(Required action) Check each line of the listing below for the string "заголовка", then copy every line that has it.
+++ Source data +++
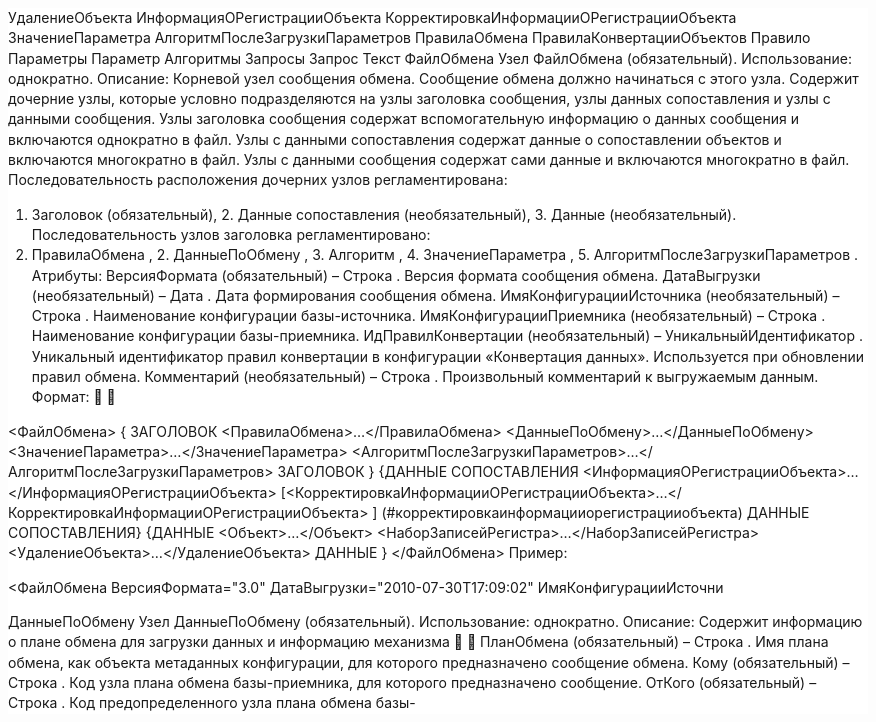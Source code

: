 УдалениеОбъекта ИнформацияОРегистрацииОбъекта КорректировкаИнформацииОРегистрацииОбъекта ЗначениеПараметра АлгоритмПослеЗагрузкиПараметров ПравилаОбмена
ПравилаКонвертацииОбъектов Правило Параметры
Параметр Алгоритмы
Запросы Запрос
Текст
ФайлОбмена
Узел ФайлОбмена (обязательный). Использование: однократно.
Описание:
Корневой узел сообщения обмена. Сообщение обмена должно начинаться с этого узла. Содержит дочерние узлы, которые условно подразделяются на узлы заголовка сообщения, узлы данных сопоставления и узлы с данными сообщения.
Узлы заголовка сообщения содержат вспомогательную информацию о данных сообщения и включаются однократно в файл. Узлы с данными сопоставления содержат данные о сопоставлении объектов и включаются многократно в файл. Узлы с данными сообщения содержат сами данные и включаются многократно в файл.
Последовательность расположения дочерних узлов регламентирована:
1. Заголовок (обязательный), 2. Данные сопоставления (необязательный), 3. Данные (необязательный).
Последовательность узлов заголовка регламентировано:
1. ПравилаОбмена , 2. ДанныеПоОбмену , 3. Алгоритм , 4. ЗначениеПараметра , 5. АлгоритмПослеЗагрузкиПараметров .
Атрибуты:
ВерсияФормата (обязательный) – Строка . Версия формата сообщения обмена. ДатаВыгрузки (необязательный) – Дата . Дата формирования сообщения обмена. ИмяКонфигурацииИсточника (необязательный) – Строка . Наименование конфигурации
базы-источника. ИмяКонфигурацииПриемника (необязательный) – Строка . Наименование конфигурации
базы-приемника. ИдПравилКонвертации (необязательный) – УникальныйИдентификатор . Уникальный
идентификатор правил конвертации в конфигурации «Конвертация данных». Используется при обновлении правил обмена. Комментарий (необязательный) – Строка . Произвольный комментарий к
выгружаемым данным.
Формат:
 
<?xml version="1.0" encoding="UTF-8"?>
<ФайлОбмена>
{ ЗАГОЛОВОК
<ПравилаОбмена>…</ПравилаОбмена>
<ДанныеПоОбмену>…</ДанныеПоОбмену>
<ЗначениеПараметра>…</ЗначениеПараметра>
<АлгоритмПослеЗагрузкиПараметров>…</АлгоритмПослеЗагрузкиПараметров>
ЗАГОЛОВОК }
{ДАННЫЕ СОПОСТАВЛЕНИЯ
<ИнформацияОРегистрацииОбъекта>…</ИнформацияОРегистрацииОбъекта>
[<КорректировкаИнформацииОРегистрацииОбъекта>…</ КорректировкаИнформацииОРегистрацииОбъекта> ] (#корректировкаинформацииорегистрацииобъекта)
ДАННЫЕ СОПОСТАВЛЕНИЯ}
{ДАННЫЕ
<Объект>…</Объект>
<НаборЗаписейРегистра>…</НаборЗаписейРегистра>
<УдалениеОбъекта>…</УдалениеОбъекта>
ДАННЫЕ }
</ФайлОбмена>
Пример:
<?xml version="1.0" encoding="UTF-8"?> <ФайлОбмена ВерсияФормата="3.0" ДатаВыгрузки="2010-07-30T17:09:02" ИмяКонфигурацииИсточни </ФайлОбмена>
ДанныеПоОбмену
Узел ДанныеПоОбмену (обязательный). Использование: однократно.
Описание:
Содержит информацию о плане обмена для загрузки данных и информацию механизма
 
ПланОбмена (обязательный) – Строка . Имя плана обмена, как объекта метаданных конфигурации, для которого предназначено сообщение обмена. Кому (обязательный) – Строка . Код узла плана обмена базы-приемника, для
которого предназначено сообщение. ОтКого (обязательный) – Строка . Код предопределенного узла плана обмена базы-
+++
(Written answer)
Корневой узел сообщения обмена. Сообщение обмена должно начинаться с этого узла. Содержит дочерние узлы, которые условно подразделяются на узлы заголовка сообщения, узлы данных сопоставления и узлы с данными сообщения.
Узлы заголовка сообщения содержат вспомогательную информацию о данных сообщения и включаются однократно в файл. Узлы с данными сопоставления содержат данные о сопоставлении объектов и включаются многократно в файл. Узлы с данными сообщения содержат сами данные и включаются многократно в файл.
Последовательность узлов заголовка регламентировано:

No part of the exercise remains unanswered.